How much and when an arts org discounts tickets affects per-capita revenues as well. If your org is not tailoring its discounting to how “hot” the show is, you may gain sales volume (good), but on cheap seats (not so good).
Many organizations fall prey to “week-of-show” panic, offering deep discounts as the performance draws nearer, so per-capita revenue take a nose-dive during the time when ticket sales traditionally surge. Organizations that habitually offer deep discounts near to the show’s opening train patrons to buy later and pay less.

Many organizations will “paper” their house, or offer complimentary tickets to try to make it look fuller. (This should not be necessary if proper scale and inventory management strategies are in place.) Nothing drives down per capita revenues like frequent and extensive comping.

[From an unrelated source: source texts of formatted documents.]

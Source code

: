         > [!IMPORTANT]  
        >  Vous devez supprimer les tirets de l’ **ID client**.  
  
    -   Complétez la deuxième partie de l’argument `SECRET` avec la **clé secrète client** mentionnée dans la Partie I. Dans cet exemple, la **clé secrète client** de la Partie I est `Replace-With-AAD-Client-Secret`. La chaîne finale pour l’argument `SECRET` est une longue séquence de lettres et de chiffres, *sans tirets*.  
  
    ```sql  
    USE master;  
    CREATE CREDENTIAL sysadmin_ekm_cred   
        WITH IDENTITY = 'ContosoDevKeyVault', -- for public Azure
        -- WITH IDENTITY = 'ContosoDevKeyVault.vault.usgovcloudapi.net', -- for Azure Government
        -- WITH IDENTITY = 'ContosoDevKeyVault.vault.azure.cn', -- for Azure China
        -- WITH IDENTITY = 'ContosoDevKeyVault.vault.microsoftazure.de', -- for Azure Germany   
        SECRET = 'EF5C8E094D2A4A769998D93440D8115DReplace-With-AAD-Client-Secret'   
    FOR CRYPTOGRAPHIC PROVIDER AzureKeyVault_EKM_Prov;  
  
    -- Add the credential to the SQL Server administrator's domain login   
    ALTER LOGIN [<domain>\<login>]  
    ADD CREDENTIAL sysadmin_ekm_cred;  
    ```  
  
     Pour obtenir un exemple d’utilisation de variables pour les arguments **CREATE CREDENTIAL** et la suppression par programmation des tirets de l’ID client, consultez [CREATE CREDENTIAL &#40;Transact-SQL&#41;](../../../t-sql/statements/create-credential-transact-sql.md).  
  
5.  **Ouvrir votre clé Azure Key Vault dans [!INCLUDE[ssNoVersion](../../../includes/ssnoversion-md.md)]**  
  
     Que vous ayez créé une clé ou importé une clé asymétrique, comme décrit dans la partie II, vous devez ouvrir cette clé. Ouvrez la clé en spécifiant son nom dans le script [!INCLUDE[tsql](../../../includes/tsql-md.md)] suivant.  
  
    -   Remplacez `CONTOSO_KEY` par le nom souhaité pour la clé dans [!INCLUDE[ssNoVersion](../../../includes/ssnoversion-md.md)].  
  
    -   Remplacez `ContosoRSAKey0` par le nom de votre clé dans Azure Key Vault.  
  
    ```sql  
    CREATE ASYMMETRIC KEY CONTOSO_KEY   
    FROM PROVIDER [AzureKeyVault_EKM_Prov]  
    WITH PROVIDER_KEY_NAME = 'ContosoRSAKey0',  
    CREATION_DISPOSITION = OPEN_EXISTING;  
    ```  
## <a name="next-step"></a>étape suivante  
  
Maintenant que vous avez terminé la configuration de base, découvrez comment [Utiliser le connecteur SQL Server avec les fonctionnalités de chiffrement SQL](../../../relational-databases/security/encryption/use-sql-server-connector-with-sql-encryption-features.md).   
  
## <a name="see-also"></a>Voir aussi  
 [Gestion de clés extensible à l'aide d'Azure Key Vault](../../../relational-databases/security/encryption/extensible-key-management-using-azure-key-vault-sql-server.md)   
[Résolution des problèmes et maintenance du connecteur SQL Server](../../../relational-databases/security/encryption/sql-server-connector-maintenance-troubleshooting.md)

The bottom line on per-capita revenue:
  • Per-capita revenue is a valuable diagnostic tool.  The facts you need are readily available.  It’s worth the time it takes to pull unit sales and associated revenue into a spreadsheet or chart to assess how your pricing strategy is working for you. 
  •  Use your sales histories to understand and anticipate which programs are going to be blockbusters—or not.  You may hope sales will happen in a certain way but studying the data is the only way to be certain.
  • Start thinking about how your performance space is scaled and how you are filling seats or space in exhibits for each show date. Remember that good inventory management can improve the perception of success, as well as lead to greater revenues over time.